Eric Pouech wrote:

I do think all the recent changes to winecfg are going into the wrong direction.

First of all, allowing the devices to be opened more than once without having the devices ready for that is a ready bad idea. Basically, windows drivers come in two flavors:
- single instance (they can be loaded only once in memory)
- multiple instance (they can be loaded several times in memory)
For the second type, a specific init string (gotten from the registry, and usually dealing with the HZ resources involved) is passed to the driver. In the wine implementation, we don't get anything from the registry, we just let the device (from the unix interface it uses) return as many audio/midi... ports it finds. This is typically the behavior expected from single instance drivers. Among the issues we'll face here are dual open of the same unix resource (contention) for several instances, overwriting of internal data and structures (they are not prepared for that).
Therefore, the multiple open patch has to be reverted.

We never "load" a driver more than once. Winecfg calls winmm OpenDriver which will only ever load a single instance of the driver into memory. Subsequent OpenDriver calls will reference the existing in memory driver. Wine models the single instance device driver that supports multiple physical devices. I work with highend multichannel sound cards in windows that show up as a single 8 channel device (with one card or 16 channels with two cards) and as 4 (8) stereo devices.

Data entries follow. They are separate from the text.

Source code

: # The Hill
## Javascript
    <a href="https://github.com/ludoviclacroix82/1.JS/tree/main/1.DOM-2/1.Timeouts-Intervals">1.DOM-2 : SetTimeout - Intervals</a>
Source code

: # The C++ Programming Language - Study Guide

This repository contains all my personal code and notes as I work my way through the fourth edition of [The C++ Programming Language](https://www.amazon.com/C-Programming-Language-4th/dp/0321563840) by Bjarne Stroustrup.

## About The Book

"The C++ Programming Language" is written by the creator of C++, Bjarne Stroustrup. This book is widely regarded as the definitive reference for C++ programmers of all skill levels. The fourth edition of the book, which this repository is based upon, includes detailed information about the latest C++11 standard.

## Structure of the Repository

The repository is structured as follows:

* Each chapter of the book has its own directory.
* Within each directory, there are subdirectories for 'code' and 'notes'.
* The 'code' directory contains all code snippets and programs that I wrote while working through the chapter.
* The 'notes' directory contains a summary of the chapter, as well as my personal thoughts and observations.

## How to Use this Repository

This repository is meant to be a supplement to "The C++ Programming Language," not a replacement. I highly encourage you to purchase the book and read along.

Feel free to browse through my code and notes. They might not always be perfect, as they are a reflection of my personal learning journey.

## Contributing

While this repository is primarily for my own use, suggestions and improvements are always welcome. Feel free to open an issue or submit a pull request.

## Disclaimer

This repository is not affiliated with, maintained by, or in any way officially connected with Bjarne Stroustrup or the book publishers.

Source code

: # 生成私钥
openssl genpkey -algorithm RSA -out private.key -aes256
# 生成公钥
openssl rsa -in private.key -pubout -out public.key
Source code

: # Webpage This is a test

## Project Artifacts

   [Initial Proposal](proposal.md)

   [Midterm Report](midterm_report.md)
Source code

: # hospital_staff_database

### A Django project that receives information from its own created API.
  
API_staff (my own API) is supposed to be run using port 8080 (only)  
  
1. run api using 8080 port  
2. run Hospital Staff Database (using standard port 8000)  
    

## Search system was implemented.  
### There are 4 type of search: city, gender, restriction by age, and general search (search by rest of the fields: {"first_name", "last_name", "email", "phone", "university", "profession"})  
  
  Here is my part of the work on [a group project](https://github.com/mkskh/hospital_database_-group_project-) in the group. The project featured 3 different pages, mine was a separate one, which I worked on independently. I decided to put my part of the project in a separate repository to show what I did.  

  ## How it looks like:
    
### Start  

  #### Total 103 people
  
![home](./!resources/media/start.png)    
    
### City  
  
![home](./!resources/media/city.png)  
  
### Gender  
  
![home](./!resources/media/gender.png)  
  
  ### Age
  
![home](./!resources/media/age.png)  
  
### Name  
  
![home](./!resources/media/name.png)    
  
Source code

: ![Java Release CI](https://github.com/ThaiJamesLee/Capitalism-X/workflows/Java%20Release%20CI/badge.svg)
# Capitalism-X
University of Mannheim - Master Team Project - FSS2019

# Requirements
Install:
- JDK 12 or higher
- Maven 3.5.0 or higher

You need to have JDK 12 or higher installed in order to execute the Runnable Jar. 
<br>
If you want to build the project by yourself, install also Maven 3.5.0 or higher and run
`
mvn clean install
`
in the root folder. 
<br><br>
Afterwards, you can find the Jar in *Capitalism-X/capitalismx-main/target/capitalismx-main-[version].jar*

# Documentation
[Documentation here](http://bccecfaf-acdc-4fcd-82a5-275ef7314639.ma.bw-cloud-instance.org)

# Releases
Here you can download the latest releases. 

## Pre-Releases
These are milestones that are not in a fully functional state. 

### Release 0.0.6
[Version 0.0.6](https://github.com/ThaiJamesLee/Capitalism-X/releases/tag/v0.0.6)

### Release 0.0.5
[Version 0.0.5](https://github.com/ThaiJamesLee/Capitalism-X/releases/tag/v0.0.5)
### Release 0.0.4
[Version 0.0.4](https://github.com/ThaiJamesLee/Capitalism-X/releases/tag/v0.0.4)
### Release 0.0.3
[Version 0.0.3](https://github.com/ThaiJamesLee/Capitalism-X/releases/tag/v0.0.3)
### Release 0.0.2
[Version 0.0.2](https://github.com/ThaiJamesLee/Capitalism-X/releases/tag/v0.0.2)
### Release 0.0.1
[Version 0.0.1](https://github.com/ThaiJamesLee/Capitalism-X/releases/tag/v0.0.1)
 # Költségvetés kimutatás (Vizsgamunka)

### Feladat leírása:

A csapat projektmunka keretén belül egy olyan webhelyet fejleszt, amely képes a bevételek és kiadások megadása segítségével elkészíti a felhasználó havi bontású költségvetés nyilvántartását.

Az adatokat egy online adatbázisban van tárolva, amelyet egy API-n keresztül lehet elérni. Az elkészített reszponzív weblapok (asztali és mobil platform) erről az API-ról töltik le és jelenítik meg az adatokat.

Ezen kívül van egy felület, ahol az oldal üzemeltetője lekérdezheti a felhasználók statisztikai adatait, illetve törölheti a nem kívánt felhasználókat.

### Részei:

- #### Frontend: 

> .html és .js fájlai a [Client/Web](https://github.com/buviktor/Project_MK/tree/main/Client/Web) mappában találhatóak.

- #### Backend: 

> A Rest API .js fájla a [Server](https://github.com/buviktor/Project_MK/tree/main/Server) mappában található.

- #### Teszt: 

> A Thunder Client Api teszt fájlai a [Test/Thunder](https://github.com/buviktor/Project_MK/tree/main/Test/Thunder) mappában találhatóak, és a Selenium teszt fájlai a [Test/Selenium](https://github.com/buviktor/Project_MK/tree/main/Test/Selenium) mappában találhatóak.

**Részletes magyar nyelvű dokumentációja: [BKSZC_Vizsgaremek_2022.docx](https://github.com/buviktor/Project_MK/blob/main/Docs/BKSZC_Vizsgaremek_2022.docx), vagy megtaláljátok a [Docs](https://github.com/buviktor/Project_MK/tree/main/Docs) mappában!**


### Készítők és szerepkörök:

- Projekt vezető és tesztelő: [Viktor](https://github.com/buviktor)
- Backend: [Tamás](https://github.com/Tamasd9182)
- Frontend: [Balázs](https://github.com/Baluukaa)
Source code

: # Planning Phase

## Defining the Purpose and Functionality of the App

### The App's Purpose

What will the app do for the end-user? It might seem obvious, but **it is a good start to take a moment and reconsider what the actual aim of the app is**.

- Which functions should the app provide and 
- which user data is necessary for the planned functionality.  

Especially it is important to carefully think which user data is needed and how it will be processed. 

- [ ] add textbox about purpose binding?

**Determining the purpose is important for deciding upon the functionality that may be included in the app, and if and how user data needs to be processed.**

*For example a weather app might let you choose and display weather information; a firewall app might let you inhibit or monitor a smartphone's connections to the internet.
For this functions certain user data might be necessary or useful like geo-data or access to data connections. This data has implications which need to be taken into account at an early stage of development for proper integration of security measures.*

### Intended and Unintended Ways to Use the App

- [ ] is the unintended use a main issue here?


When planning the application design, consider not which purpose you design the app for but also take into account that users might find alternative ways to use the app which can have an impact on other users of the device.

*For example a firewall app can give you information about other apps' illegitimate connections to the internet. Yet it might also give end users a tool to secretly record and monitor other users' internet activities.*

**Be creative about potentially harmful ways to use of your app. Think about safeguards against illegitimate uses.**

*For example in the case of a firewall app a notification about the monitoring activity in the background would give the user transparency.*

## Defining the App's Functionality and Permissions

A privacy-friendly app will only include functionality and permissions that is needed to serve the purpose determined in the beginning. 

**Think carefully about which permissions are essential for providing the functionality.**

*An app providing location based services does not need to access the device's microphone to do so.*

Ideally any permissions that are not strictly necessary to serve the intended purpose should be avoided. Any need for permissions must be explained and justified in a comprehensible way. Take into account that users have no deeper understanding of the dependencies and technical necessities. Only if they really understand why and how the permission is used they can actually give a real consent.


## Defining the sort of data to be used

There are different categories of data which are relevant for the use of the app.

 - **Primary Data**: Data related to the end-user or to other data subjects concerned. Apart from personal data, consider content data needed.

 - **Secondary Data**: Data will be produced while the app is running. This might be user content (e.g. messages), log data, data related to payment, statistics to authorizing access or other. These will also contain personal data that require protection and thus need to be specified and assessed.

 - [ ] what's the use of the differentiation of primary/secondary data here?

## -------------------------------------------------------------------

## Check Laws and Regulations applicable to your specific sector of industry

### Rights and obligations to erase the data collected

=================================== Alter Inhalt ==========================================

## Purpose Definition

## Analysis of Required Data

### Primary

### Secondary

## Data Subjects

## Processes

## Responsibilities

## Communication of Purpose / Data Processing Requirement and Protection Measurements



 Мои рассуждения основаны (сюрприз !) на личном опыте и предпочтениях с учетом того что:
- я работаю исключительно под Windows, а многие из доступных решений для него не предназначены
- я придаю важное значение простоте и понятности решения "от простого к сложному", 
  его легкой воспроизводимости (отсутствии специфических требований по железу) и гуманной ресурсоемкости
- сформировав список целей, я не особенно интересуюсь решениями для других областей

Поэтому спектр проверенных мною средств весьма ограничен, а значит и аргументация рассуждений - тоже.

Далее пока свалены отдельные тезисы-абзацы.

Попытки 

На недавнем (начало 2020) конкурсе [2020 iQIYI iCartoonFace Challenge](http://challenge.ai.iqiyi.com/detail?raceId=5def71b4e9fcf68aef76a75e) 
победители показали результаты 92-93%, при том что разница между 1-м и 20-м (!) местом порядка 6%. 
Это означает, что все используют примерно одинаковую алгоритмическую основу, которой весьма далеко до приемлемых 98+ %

Secondly, I do think it's a bad idea to reconstruct in winecfg most the driver management. It's not done correctly (the DRV_INIT, DRV_ENABLE and DRV_LOAD messages are not correctly passed). If it works today, it's by chance as the configure message is never handled (we just put out a message box), but it doesn't access the internal structures. To do it, we need the DRV_ messages sent.

It is true that winecfg is not calling each sub system driver (WaveIn, WaveOut, ...) like windows but device probing is done at main driver load in most drivers (and I am fixing the ones that don't) because device configuration is dynamic rather than read from the registry so opening the sub drivers individually to query static data is not a problem. I have a version of the alsa driver that can change registry entries from the configure dialog.


Finally, I'm not sure that presenting all the drivers, and the ports available is really meaningful for most users. Some drivers return just potential entries (esound for example). Even with the caps, most users won't tell the difference between alsa and oss entries.

Jack and esound are fundamentally flawed because they create 10 virtual sound cards that all reference a single physical device. This doesn't take into account multiple devices. The proper way to implement this is to allow multiple opens of the same device (just like windows). That way two or more programs can open one card and other programs can open another card and none of the programs are aware or even care about the others. I have multiple sound cards and headsets in a single computer for music and VoIP and I need a way for individual programs to work with specific devices (just like in windows).


Lately, the available drivers button is not really useful. We shouldn't present non available drivers to the users, and just let him/her choose among the available ones (or just to mark the ones which are not available).

It would be trivial to only show the drivers that opened properly so missing drivers or non-functioning drivers would not be displayed. You can infer that from the device tree now if no physical devices show up under a driver. I could add icons to broken or disabled drivers (just like windows) to show driver/hardware state. I also plan to add device and driver management to the device tree in future versions. This is really just wine's version of the audio portion of windows device manager. Hiding stuff in the registry without giving the user an easy way (GUI rather than reading the source and using regedit) of configuring the sound system is not good.


The direction I am trying to take the winecfg it to allow specific driver configuration through the windows DRV_CONFIGURE mechanism which displays a driver specific dialog box for changing driver specific registry entries. This is the only time there is potential contention problems between programs but only if configuration is performed immediately while the other programs are accessing the driver. This can be avoided by doing the reconfiguration at wine reboot time (winmm.dll unload/load) or by checking for open drivers and using locking to prevent modifications by other programs. You could also move the sound drivers into the server but that won't happen.